- **ASSIGNMENT**: Repeat exactly the lines running from the first line of the data to the line containing "ИНТЕРВЬЮ С ЗАКАЗЧИКОМ", both ends included, and nothing else; drop the pictures.
★ ★ ★ ★ ★ ★ ★
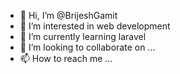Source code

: - 👋 Hi, I’m @BrijeshGamit
- 👀 I’m interested in web development 
- 🌱 I’m currently learning laravel
- 💞️ I’m looking to collaborate on ...
- 📫 How to reach me ...

<!---
BrijeshGamit/BrijeshGamit is a ✨ special ✨ repository because its `README.md` (this file) appears on your GitHub profile.
You can click the Preview link to take a look at your changes.
--->

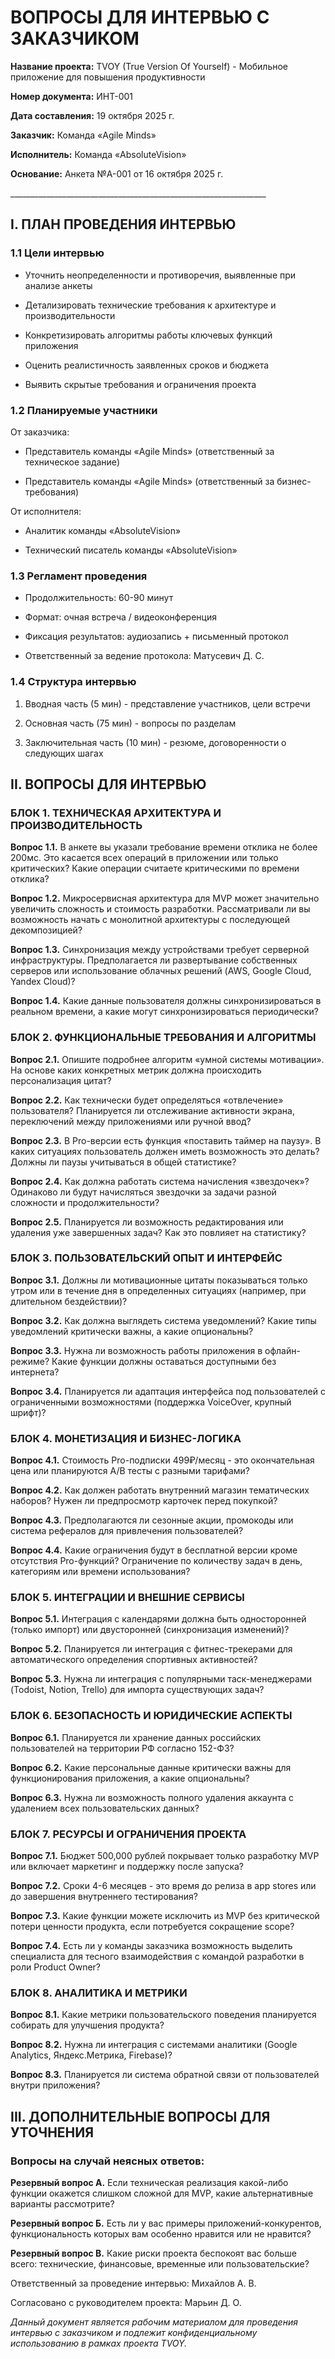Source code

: # ВОПРОСЫ ДЛЯ ИНТЕРВЬЮ С ЗАКАЗЧИКОМ

**Название проекта:** TVOY (True Version Of Yourself) - Мобильное
приложение для повышения продуктивности

**Номер документа:** ИНТ-001

**Дата составления:** 19 октября 2025 г.

**Заказчик:** Команда «Agile Minds»

**Исполнитель:** Команда «AbsoluteVision»

**Основание:** Анкета №А-001 от 16 октября 2025 г.

\_\_\_\_\_\_\_\_\_\_\_\_\_\_\_\_\_\_\_\_\_\_\_\_\_\_\_\_\_\_\_\_\_\_\_\_\_\_\_\_\_\_\_\_\_\_\_\_\_\_\_\_\_\_\_\_\_\_\_\_\_\_\_\_

## I. ПЛАН ПРОВЕДЕНИЯ ИНТЕРВЬЮ

### 1.1 Цели интервью

-   Уточнить неопределенности и противоречия, выявленные при анализе
    анкеты

-   Детализировать технические требования к архитектуре и
    производительности

-   Конкретизировать алгоритмы работы ключевых функций приложения

-   Оценить реалистичность заявленных сроков и бюджета

-   Выявить скрытые требования и ограничения проекта

### 1.2 Планируемые участники

От заказчика:

-   Представитель команды «Agile Minds» (ответственный за техническое
    задание)

-   Представитель команды «Agile Minds» (ответственный за
    бизнес-требования)

От исполнителя:

-   Аналитик команды «AbsoluteVision»

-   Технический писатель команды «AbsoluteVision»

### 1.3 Регламент проведения

-   Продолжительность: 60-90 минут

-   Формат: очная встреча / видеоконференция

-   Фиксация результатов: аудиозапись + письменный протокол

-   Ответственный за ведение протокола: Матусевич Д. С.

### 1.4 Структура интервью

1.  Вводная часть (5 мин) - представление участников, цели встречи

2.  Основная часть (75 мин) - вопросы по разделам

3.  Заключительная часть (10 мин) - резюме, договоренности о следующих
    шагах

## II. ВОПРОСЫ ДЛЯ ИНТЕРВЬЮ

### БЛОК 1. ТЕХНИЧЕСКАЯ АРХИТЕКТУРА И ПРОИЗВОДИТЕЛЬНОСТЬ

**Вопрос 1.1.** В анкете вы указали требование времени отклика не более
200мс. Это касается всех операций в приложении или только критических?
Какие операции считаете критическими по времени отклика?

**Вопрос 1.2.** Микросервисная архитектура для MVP может значительно
увеличить сложность и стоимость разработки. Рассматривали ли вы
возможность начать с монолитной архитектуры с последующей декомпозицией?

**Вопрос 1.3.** Синхронизация между устройствами требует серверной
инфраструктуры. Предполагается ли развертывание собственных серверов или
использование облачных решений (AWS, Google Cloud, Yandex Cloud)?

**Вопрос 1.4.** Какие данные пользователя должны синхронизироваться в
реальном времени, а какие могут синхронизироваться периодически?

### 

### БЛОК 2. ФУНКЦИОНАЛЬНЫЕ ТРЕБОВАНИЯ И АЛГОРИТМЫ

**Вопрос 2.1.** Опишите подробнее алгоритм «умной системы мотивации». На
основе каких конкретных метрик должна происходить персонализация цитат?

**Вопрос 2.2.** Как технически будет определяться «отвлечение»
пользователя? Планируется ли отслеживание активности экрана,
переключений между приложениями или ручной ввод?

**Вопрос 2.3.** В Pro-версии есть функция «поставить таймер на паузу». В
каких ситуациях пользователь должен иметь возможность это делать? Должны
ли паузы учитываться в общей статистике?

**Вопрос 2.4.** Как должна работать система начисления «звездочек»?
Одинаково ли будут начисляться звездочки за задачи разной сложности и
продолжительности?

**Вопрос 2.5.** Планируется ли возможность редактирования или удаления
уже завершенных задач? Как это повлияет на статистику?

### 

### БЛОК 3. ПОЛЬЗОВАТЕЛЬСКИЙ ОПЫТ И ИНТЕРФЕЙС

**Вопрос 3.1.** Должны ли мотивационные цитаты показываться только утром
или в течение дня в определенных ситуациях (например, при длительном
бездействии)?

**Вопрос 3.2.** Как должна выглядеть система уведомлений? Какие типы
уведомлений критически важны, а какие опциональны?

**Вопрос 3.3.** Нужна ли возможность работы приложения в офлайн-режиме?
Какие функции должны оставаться доступными без интернета?

**Вопрос 3.4.** Планируется ли адаптация интерфейса под пользователей с
ограниченными возможностями (поддержка VoiceOver, крупный шрифт)?

### БЛОК 4. МОНЕТИЗАЦИЯ И БИЗНЕС-ЛОГИКА

**Вопрос 4.1.** Стоимость Pro-подписки 499₽/месяц - это окончательная
цена или планируются A/B тесты с разными тарифами?

**Вопрос 4.2.** Как должен работать внутренний магазин тематических
наборов? Нужен ли предпросмотр карточек перед покупкой?

**Вопрос 4.3.** Предполагаются ли сезонные акции, промокоды или система
рефералов для привлечения пользователей?

**Вопрос 4.4.** Какие ограничения будут в бесплатной версии кроме
отсутствия Pro-функций? Ограничение по количеству задач в день,
категориям или времени использования?

### 

### БЛОК 5. ИНТЕГРАЦИИ И ВНЕШНИЕ СЕРВИСЫ

**Вопрос 5.1.** Интеграция с календарями должна быть односторонней
(только импорт) или двусторонней (синхронизация изменений)?

**Вопрос 5.2.** Планируется ли интеграция с фитнес-трекерами для
автоматического определения спортивных активностей?

**Вопрос 5.3.** Нужна ли интеграция с популярными таск-менеджерами
(Todoist, Notion, Trello) для импорта существующих задач?

### 

### БЛОК 6. БЕЗОПАСНОСТЬ И ЮРИДИЧЕСКИЕ АСПЕКТЫ

**Вопрос 6.1.** Планируется ли хранение данных российских пользователей
на территории РФ согласно 152-ФЗ?

**Вопрос 6.2.** Какие персональные данные критически важны для
функционирования приложения, а какие опциональны?

**Вопрос 6.3.** Нужна ли возможность полного удаления аккаунта с
удалением всех пользовательских данных?

### 

### БЛОК 7. РЕСУРСЫ И ОГРАНИЧЕНИЯ ПРОЕКТА

**Вопрос 7.1.** Бюджет 500,000 рублей покрывает только разработку MVP
или включает маркетинг и поддержку после запуска?

**Вопрос 7.2.** Сроки 4-6 месяцев - это время до релиза в app stores или
до завершения внутреннего тестирования?

**Вопрос 7.3.** Какие функции можете исключить из MVP без критической
потери ценности продукта, если потребуется сокращение scope?

**Вопрос 7.4.** Есть ли у команды заказчика возможность выделить
специалиста для тесного взаимодействия с командой разработки в роли
Product Owner?

### 

### БЛОК 8. АНАЛИТИКА И МЕТРИКИ

**Вопрос 8.1.** Какие метрики пользовательского поведения планируется
собирать для улучшения продукта?

**Вопрос 8.2.** Нужна ли интеграция с системами аналитики (Google
Analytics, Яндекс.Метрика, Firebase)?

**Вопрос 8.3.** Планируется ли система обратной связи от пользователей
внутри приложения?

## III. ДОПОЛНИТЕЛЬНЫЕ ВОПРОСЫ ДЛЯ УТОЧНЕНИЯ

### Вопросы на случай неясных ответов:

**Резервный вопрос А.** Если техническая реализация какой-либо функции
окажется слишком сложной для MVP, какие альтернативные варианты
рассмотрите?

**Резервный вопрос Б.** Есть ли у вас примеры приложений-конкурентов,
функциональность которых вам особенно нравится или не нравится?

**Резервный вопрос В.** Какие риски проекта беспокоят вас больше всего:
технические, финансовые, временные или пользовательские?


Ответственный за проведение интервью: Михайлов А. В.


Согласовано с руководителем проекта: Марьин Д. О.

*Данный документ является рабочим материалом для проведения интервью с
заказчиком и подлежит конфиденциальному использованию в рамках проекта
TVOY.*
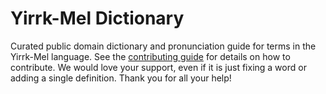 
# Yirrk-Mel Dictionary

Curated public domain dictionary and pronunciation guide for terms in the Yirrk-Mel language. See the [contributing guide](https://github.com/drumworkteam/term/blob/make/.github/contributing.md) for details on how to contribute. We would love your support, even if it is just fixing a word or adding a single definition. Thank you for all your help!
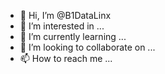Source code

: - 👋 Hi, I’m @B1DataLinx
- 👀 I’m interested in ...
- 🌱 I’m currently learning ...
- 💞️ I’m looking to collaborate on ...
- 📫 How to reach me ...

<!---
B1DataLinx/B1DataLinx is a ✨ special ✨ repository because its `README.md` (this file) appears on your GitHub profile.
You can click the Preview link to take a look at your changes.
--->
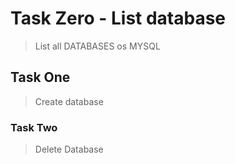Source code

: # Task Zero - List database
> List all DATABASES os MYSQL
## Task One
> Create database
### Task Two
> Delete Database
★ ★ ★ ★ ★ ★ ★
- **EXERCISE ANSWER**:
Source code

: - 👋 Hi, I’m @BrijeshGamit
- 👀 I’m interested in web development 
- 🌱 I’m currently learning laravel
- 💞️ I’m looking to collaborate on ...
- 📫 How to reach me ...

<!---
BrijeshGamit/BrijeshGamit is a ✨ special ✨ repository because its `README.md` (this file) appears on your GitHub profile.
You can click the Preview link to take a look at your changes.
--->

Source code

: # ВОПРОСЫ ДЛЯ ИНТЕРВЬЮ С ЗАКАЗЧИКОМ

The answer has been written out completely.